Asked by: Sarah Pochin (Reform UK - Runcorn and Helsby)
Question to the Department for Science, Innovation & Technology:
To ask the Secretary of State for Science, Innovation and Technology, when regulated online service providers will be required to pre screen for known child sexual abuse material, in the context of the recommendations of the Independent Inquiry into Child Sexual Abuse.
Answered by Kanishka Narayan - Parliamentary Under Secretary of State (Department for Science, Innovation and Technology)
The Online Safety Act contains provisions to address the Independent Inquiry into Child Sexual Abuse’s recommendation. Under Section 121 of the Act, Ofcom has the power, where necessary and proportionate, to require regulated services to use accredited technology to detect and remove child sexual exploitation and abuse content, including in private or encrypted channels.
Ofcom will be able to issue a tech notice once minimum standards for accredited technologies have been published and its accreditation scheme is in place. It will publish advice on minimum standards to the Secretary of State by April 2026.
Asked by: Sarah Pochin (Reform UK - Runcorn and Helsby)
Question to the Department for Science, Innovation & Technology:
To ask the Secretary of State for Science, Innovation and Technology, when enhanced age verification and online safety measures to protect children from online facilitated sexual abuse will be implemented, in the context of the recommendations of the Independent Inquiry into Child Sexual Abuse.
Answered by Kanishka Narayan - Parliamentary Under Secretary of State (Department for Science, Innovation and Technology)

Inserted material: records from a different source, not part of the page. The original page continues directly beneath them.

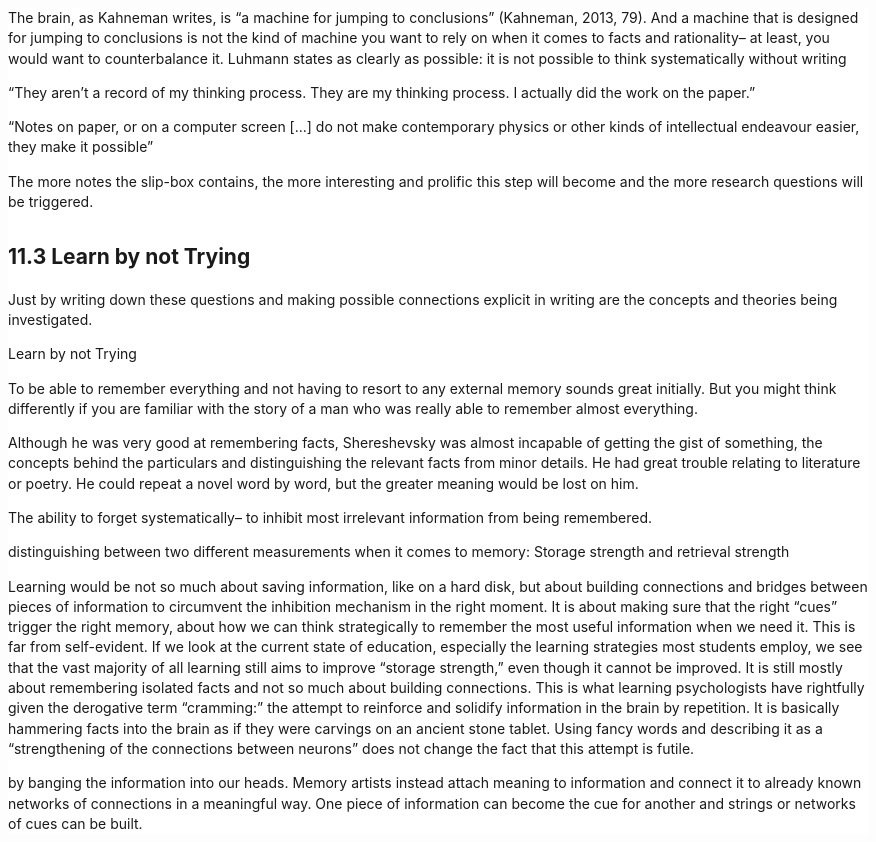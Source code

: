 The brain, as Kahneman writes, is “a machine for jumping to conclusions” (Kahneman, 2013, 79). And a machine that is designed for jumping to conclusions is not the kind of machine you want to rely on when it comes to facts and rationality– at least, you would want to counterbalance it. Luhmann states as clearly as possible: it is not possible to think systematically without writing


“They aren’t a record of my thinking process. They are my thinking process. I actually did the work on the paper.”


“Notes on paper, or on a computer screen [...] do not make contemporary physics or other kinds of intellectual endeavour easier, they make it possible”


The more notes the slip-box contains, the more interesting and prolific this step will become and the more research questions will be triggered.

## 11.3 Learn by not Trying


Just by writing down these questions and making possible connections explicit in writing are the concepts and theories being investigated.


Learn by not Trying


To be able to remember everything and not having to resort to any external memory sounds great initially. But you might think differently if you are familiar with the story of a man who was really able to remember almost everything.


Although he was very good at remembering facts, Shereshevsky was almost incapable of getting the gist of something, the concepts behind the particulars and distinguishing the relevant facts from minor details. He had great trouble relating to literature or poetry. He could repeat a novel word by word, but the greater meaning would be lost on him.


The ability to forget systematically– to inhibit most irrelevant information from being remembered.


distinguishing between two different measurements when it comes to memory: Storage strength and retrieval strength


Learning would be not so much about saving information, like on a hard disk, but about building connections and bridges between pieces of information to circumvent the inhibition mechanism in the right moment. It is about making sure that the right “cues” trigger the right memory, about how we can think strategically to remember the most useful information when we need it. This is far from self-evident. If we look at the current state of education, especially the learning strategies most students employ, we see that the vast majority of all learning still aims to improve “storage strength,” even though it cannot be improved. It is still mostly about remembering isolated facts and not so much about building connections. This is what learning psychologists have rightfully given the derogative term “cramming:” the attempt to reinforce and solidify information in the brain by repetition. It is basically hammering facts into the brain as if they were carvings on an ancient stone tablet. Using fancy words and describing it as a “strengthening of the connections between neurons” does not change the fact that this attempt is futile.


by banging the information into our heads. Memory artists instead attach meaning to information and connect it to already known networks of connections in a meaningful way. One piece of information can become the cue for another and strings or networks of cues can be built.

The Online Safety Act already meets the Inquiry’s recommendations on age-verification and online safety measures. The child safety duties require regulated services to implement highly effective age assurance to prevent children from accessing the most harmful content, including pornography, and implement age-appropriate measures to protect children from other legal but harmful material such as bullying or violent content.
The illegal content safety duties go beyond age-verification. Child sexual exploitation and abuse material is a priority offence, and under the duties, services must take proactive steps to prevent it appearing and remove it swiftly if it does.